“Stephen Hawking knows what happened before the Big Bang,” a headline in USA Today proclaimed after an interview with the famous astrophysicist aired Sunday on Neil deGrasse Tyson’s television show, Star Talk. The newspaper and other media made it sound like Hawking cried “Eureka!” and solved one of cosmology’s biggest mysteries.
In reality, Hawking described to Tyson a theory he and a colleague, Jim Hartle, developed decades ago and presented in his 1988 book A Brief History of Time. In the most simplistic terms, Hawking proposes that time is finite but has no boundaries. He compares space-time before the Big Bang to a sphere such as the Earth and the beginning of time to a single point on the sphere such as the South Pole.
“There is nothing south of the South Pole, so there was nothing around before the Big Bang,” he told Tyson.
Many religious groups, including the Catholic Church, have accepted the Big Bang theory because it proposes that time had a beginning and therefore could also have had a beginner or creator. But Hawking says the no-boundary theory refutes the possibility of a creator. Although time had a beginning, the laws of physics existed before time, he argues.
“One wouldn’t have to appeal to something outside the universe, to determine how the universe began,” he said in a lecture.
Hawking and Tyson are some of the best-known astrophysicists because of their efforts to make the fundamentals of the field accessible to the general public. Perhaps that’s why media like USA Today accept their theories as settled science. But the no-boundary theory has many caveats, and there are some competing theories, too. For example, Young Earth creationists have developed theoretical explanations for why the light of distant stars seems so old to us when the world, according to a literal reading of Genesis, is very young.
Others caution against assuming an exciting working theory is a proven fact.
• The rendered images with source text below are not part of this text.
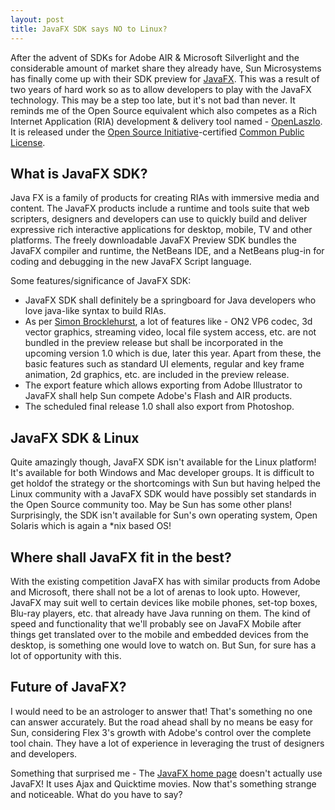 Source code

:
 ```yaml
---
layout: post
title: JavaFX SDK says NO to Linux?
---
```


After the advent of SDKs for Adobe AIR & Microsoft Silverlight and the considerable amount of market share they already have, Sun Microsystems has finally come up with their SDK preview for <a href="http://www.javafx.com/">JavaFX</a>. This was a result of two years of hard work so as to allow developers to play with the JavaFX technology. This may be a step too late, but it's not bad than never. It reminds me of the Open Source equivalent which also competes as a Rich Internet Application (RIA) development & delivery tool named - <a href="http://www.openlaszlo.org/">OpenLaszlo</a>. It is released under the <a href="http://en.wikipedia.org/wiki/Open_Source_Initiative">Open Source Initiative</a>-certified <a href="http://en.wikipedia.org/wiki/Common_Public_License">Common Public License</a>.

## What is JavaFX SDK?

Java FX is a family of products for creating RIAs with immersive media and content. The JavaFX products include a runtime and tools suite that web scripters, designers and developers can use to quickly build and deliver expressive rich interactive applications for desktop, mobile, TV and other platforms. The freely downloadable JavaFX Preview SDK bundles the JavaFX compiler and runtime, the NetBeans IDE, and a NetBeans plug-in for coding and debugging in the new JavaFX Script language.

Some features/significance of JavaFX SDK:

- JavaFX SDK shall definitely be a springboard for Java developers who love java-like syntax to build RIAs.
- As per <a href="http://www.psynixis.com/blog/2008/07/29/javafx-preview-sdk-whats-in-and-whats-out/">Simon Brocklehurst</a>, a lot of features like - ON2 VP6 codec, 3d vector graphics, streaming video, local file system access, etc. are not bundled in the preview release but shall be incorporated in the upcoming version 1.0 which is due, later this year. Apart from these, the basic features such as standard UI elements, regular and key frame animation, 2d graphics, etc. are included in the preview release.
- The export feature which allows exporting from Adobe Illustrator to JavaFX shall help Sun compete Adobe's Flash and AIR products.
- The scheduled final release 1.0 shall also export from Photoshop.

## JavaFX SDK & Linux

Quite amazingly though, JavaFX SDK isn't available for the Linux platform! It's available for both Windows and Mac developer groups. It is difficult to get holdof the strategy or the shortcomings with Sun but having helped the Linux community with a JavaFX SDK would have possibly set standards in the Open Source community too. May be Sun has some other plans! Surprisingly, the SDK isn't available for Sun's own operating system, Open Solaris which is again a *nix based OS! 

## Where shall JavaFX fit in the best?

With the existing competition JavaFX has with similar products from Adobe and Microsoft, there shall not be a lot of arenas to look upto. However, JavaFX may suit well to certain devices like mobile phones, set-top boxes, Blu-ray players, etc. that already have Java running on them. The kind of speed and functionality that we'll probably see on JavaFX Mobile after things get translated over to the mobile and embedded devices from the desktop, is something one would love to watch on. But Sun, for sure has a lot of opportunity with this.

## Future of JavaFX?

I would need to be an astrologer to answer that! That's something no one can answer accurately. But the road ahead shall by no means be easy for Sun, considering Flex 3's growth with Adobe's control over the complete tool chain. They have a lot of experience in leveraging the trust of designers and developers.

Something that surprised me - The <a href="http://www.javafx.com/">JavaFX home page</a> doesn't actually use JavaFX! It uses Ajax and Quicktime movies. Now that's something strange and noticeable. What do you have to say? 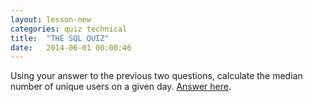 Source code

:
 ```yaml
---
layout: lesson-new
categories: quiz technical
title:  "THE SQL QUIZ"
date:   2014-06-01 00:00:46
---
```


Using your answer to the previous two questions, calculate the median number of unique users on a given day. [Answer here](https://modeanalytics.com/tutorial/reports/ff1d86584f93).
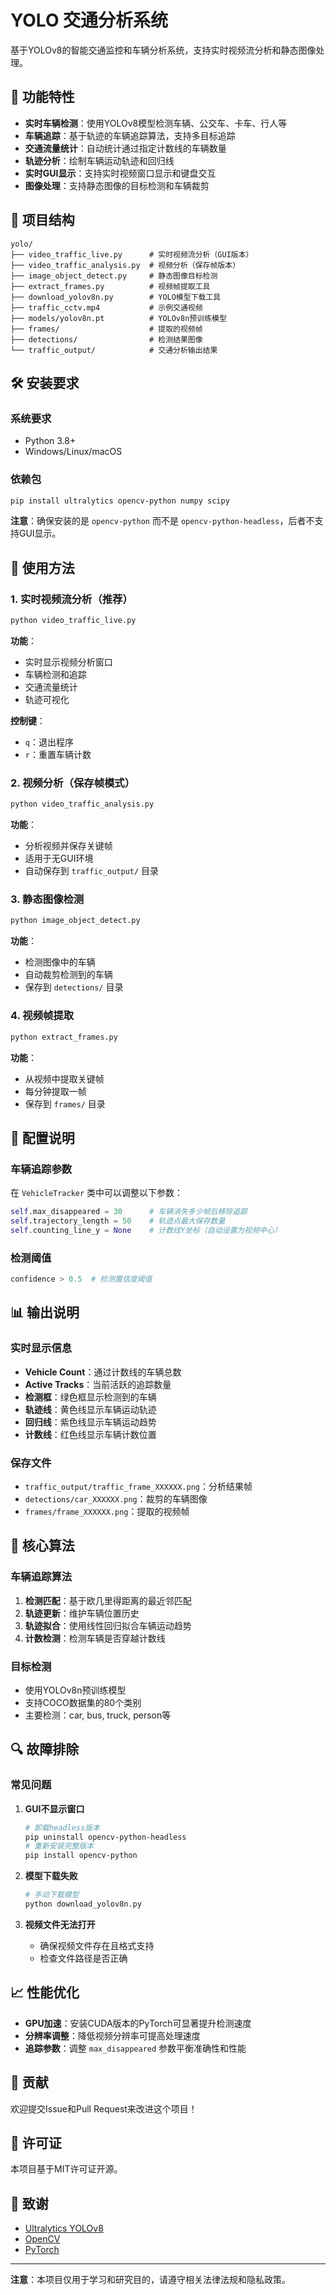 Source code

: # YOLO 交通分析系统

基于YOLOv8的智能交通监控和车辆分析系统，支持实时视频流分析和静态图像处理。

## 🚀 功能特性

- **实时车辆检测**：使用YOLOv8模型检测车辆、公交车、卡车、行人等
- **车辆追踪**：基于轨迹的车辆追踪算法，支持多目标追踪
- **交通流量统计**：自动统计通过指定计数线的车辆数量
- **轨迹分析**：绘制车辆运动轨迹和回归线
- **实时GUI显示**：支持实时视频窗口显示和键盘交互
- **图像处理**：支持静态图像的目标检测和车辆裁剪

## 📁 项目结构

```
yolo/
├── video_traffic_live.py      # 实时视频流分析（GUI版本）
├── video_traffic_analysis.py  # 视频分析（保存帧版本）
├── image_object_detect.py     # 静态图像目标检测
├── extract_frames.py          # 视频帧提取工具
├── download_yolov8n.py        # YOLO模型下载工具
├── traffic_cctv.mp4           # 示例交通视频
├── models/yolov8n.pt          # YOLOv8n预训练模型
├── frames/                    # 提取的视频帧
├── detections/                # 检测结果图像
└── traffic_output/            # 交通分析输出结果
```

## 🛠️ 安装要求

### 系统要求
- Python 3.8+
- Windows/Linux/macOS

### 依赖包
```bash
pip install ultralytics opencv-python numpy scipy
```

**注意**：确保安装的是 `opencv-python` 而不是 `opencv-python-headless`，后者不支持GUI显示。

## 🚦 使用方法

### 1. 实时视频流分析（推荐）

```bash
python video_traffic_live.py
```

**功能**：
- 实时显示视频分析窗口
- 车辆检测和追踪
- 交通流量统计
- 轨迹可视化

**控制键**：
- `q`：退出程序
- `r`：重置车辆计数

### 2. 视频分析（保存帧模式）

```bash
python video_traffic_analysis.py
```

**功能**：
- 分析视频并保存关键帧
- 适用于无GUI环境
- 自动保存到 `traffic_output/` 目录

### 3. 静态图像检测

```bash
python image_object_detect.py
```

**功能**：
- 检测图像中的车辆
- 自动裁剪检测到的车辆
- 保存到 `detections/` 目录

### 4. 视频帧提取

```bash
python extract_frames.py
```

**功能**：
- 从视频中提取关键帧
- 每分钟提取一帧
- 保存到 `frames/` 目录

## 🔧 配置说明

### 车辆追踪参数

在 `VehicleTracker` 类中可以调整以下参数：

```python
self.max_disappeared = 30      # 车辆消失多少帧后移除追踪
self.trajectory_length = 50    # 轨迹点最大保存数量
self.counting_line_y = None    # 计数线Y坐标（自动设置为视频中心）
```

### 检测阈值

```python
confidence > 0.5  # 检测置信度阈值
```

## 📊 输出说明

### 实时显示信息
- **Vehicle Count**：通过计数线的车辆总数
- **Active Tracks**：当前活跃的追踪数量
- **检测框**：绿色框显示检测到的车辆
- **轨迹线**：黄色线显示车辆运动轨迹
- **回归线**：紫色线显示车辆运动趋势
- **计数线**：红色线显示车辆计数位置

### 保存文件
- `traffic_output/traffic_frame_XXXXXX.png`：分析结果帧
- `detections/car_XXXXXX.png`：裁剪的车辆图像
- `frames/frame_XXXXXX.png`：提取的视频帧

## 🎯 核心算法

### 车辆追踪算法
1. **检测匹配**：基于欧几里得距离的最近邻匹配
2. **轨迹更新**：维护车辆位置历史
3. **轨迹拟合**：使用线性回归拟合车辆运动趋势
4. **计数检测**：检测车辆是否穿越计数线

### 目标检测
- 使用YOLOv8n预训练模型
- 支持COCO数据集的80个类别
- 主要检测：car, bus, truck, person等

## 🔍 故障排除

### 常见问题

1. **GUI不显示窗口**
   ```bash
   # 卸载headless版本
   pip uninstall opencv-python-headless
   # 重新安装完整版本
   pip install opencv-python
   ```

2. **模型下载失败**
   ```bash
   # 手动下载模型
   python download_yolov8n.py
   ```

3. **视频文件无法打开**
   - 确保视频文件存在且格式支持
   - 检查文件路径是否正确

## 📈 性能优化

- **GPU加速**：安装CUDA版本的PyTorch可显著提升检测速度
- **分辨率调整**：降低视频分辨率可提高处理速度
- **追踪参数**：调整 `max_disappeared` 参数平衡准确性和性能

## 🤝 贡献

欢迎提交Issue和Pull Request来改进这个项目！

## 📄 许可证

本项目基于MIT许可证开源。

## 🙏 致谢

- [Ultralytics YOLOv8](https://github.com/ultralytics/ultralytics)
- [OpenCV](https://opencv.org/)
- [PyTorch](https://pytorch.org/)

---

**注意**：本项目仅用于学习和研究目的，请遵守相关法律法规和隐私政策。
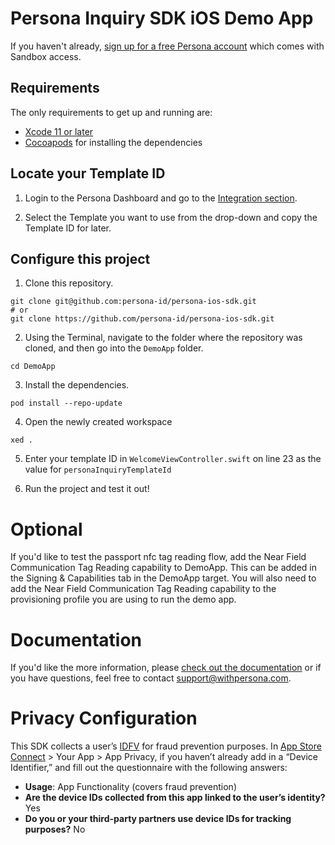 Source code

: # Persona Inquiry SDK iOS Demo App

If you haven't already, [sign up for a free Persona account](https://withpersona.com/dashboard/signup) which comes with Sandbox access.

## Requirements

The only requirements to get up and running are:
- [Xcode 11 or later](https://developer.apple.com/xcode)
- [Cocoapods](https://cocoapods.org) for installing the dependencies

## Locate your Template ID

1. Login to the Persona Dashboard and go to the [Integration section](https://app.withpersona.com/dashboard/integration).

2. Select the Template you want to use from the drop-down and copy the Template ID for later.

## Configure this project

1. Clone this repository.

```
git clone git@github.com:persona-id/persona-ios-sdk.git
# or
git clone https://github.com/persona-id/persona-ios-sdk.git
```

2. Using the Terminal, navigate to the folder where the repository was cloned, and then go into the `DemoApp` folder.

```
cd DemoApp
```

3. Install the dependencies.

```
pod install --repo-update
```

4. Open the newly created workspace

```
xed .
```

5. Enter your template ID in `WelcomeViewController.swift` on line 23 as the value for `personaInquiryTemplateId`

6. Run the project and test it out!

# Optional
If you'd like to test the passport nfc tag reading flow, add the Near Field Communication Tag Reading capability to DemoApp. This can be added in the Signing & Capabilities tab in the DemoApp target. You will also need to add the Near Field Communication Tag Reading capability to the provisioning profile you are using to run the demo app.

# Documentation

If you'd like the more information, please [check out the documentation](https://docs.withpersona.com/docs/native-mobile-sdks) or if you have questions, feel free to contact support@withpersona.com.

# Privacy Configuration

This SDK collects a user’s [IDFV](https://developer.apple.com/documentation/uikit/uidevice/1620059-identifierforvendor) for fraud prevention purposes. In [App Store Connect](https://appstoreconnect.apple.com/) > Your App > App Privacy, if you haven’t already add in a “Device Identifier,” and fill out the questionnaire with the following answers:  

- **Usage**: App Functionality (covers fraud prevention)
- **Are the device IDs collected from this app linked to the user’s identity?** Yes
- **Do you or your third-party partners use device IDs for tracking purposes?** No
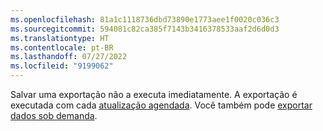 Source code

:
 ```yaml
---
ms.openlocfilehash: 81a1c1118736dbd73890e1773aee1f0020c036c3
ms.sourcegitcommit: 594081c82ca385f7143b3416378533aaf2d6d0d3
ms.translationtype: HT
ms.contentlocale: pt-BR
ms.lasthandoff: 07/27/2022
ms.locfileid: "9199062"
---
```

Salvar uma exportação não a executa imediatamente. A exportação é executada com cada [atualização agendada](../system.md#schedule-tab). Você também pode [exportar dados sob demanda](../export-destinations.md#run-exports-on-demand).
“Although many of the caveats are noted in the book, there is the danger that Hawking’s enthusiasm for his proposal may lead the less-cautious reader to become more convinced of its correctness than there is yet evidence to warrant,” wrote University of Alberta astrophysicist Don Page, a self-described evangelical Christian, in a 1988 review of A Brief History of Time.
Astrophysicist George Ellis from the University of Cape Town in South Africa has written about the horizons of cosmology, or the points beyond which science cannot observe what’s really going on.
“You will find various people trying to tell you they have got the theory of how the universe began,” Ellis told me. “You’ve got those theories, but none of them are proven science. … In the end, the mature view of cosmology will be we will run into uncertainty at larger scales.”
Ellis believes the universe had a creator, as does Page.
“I don’t think whether the universe had a beginning in time is directly relevant to the question of whether or not it was created,” he told me. God created the laws of physics and is not limited by them, he noted. That leaves room for God to intervene in creation with acts such as the resurrection of Jesus, Page said: “I personally think the resurrection was an occasion in which God really did do something different.”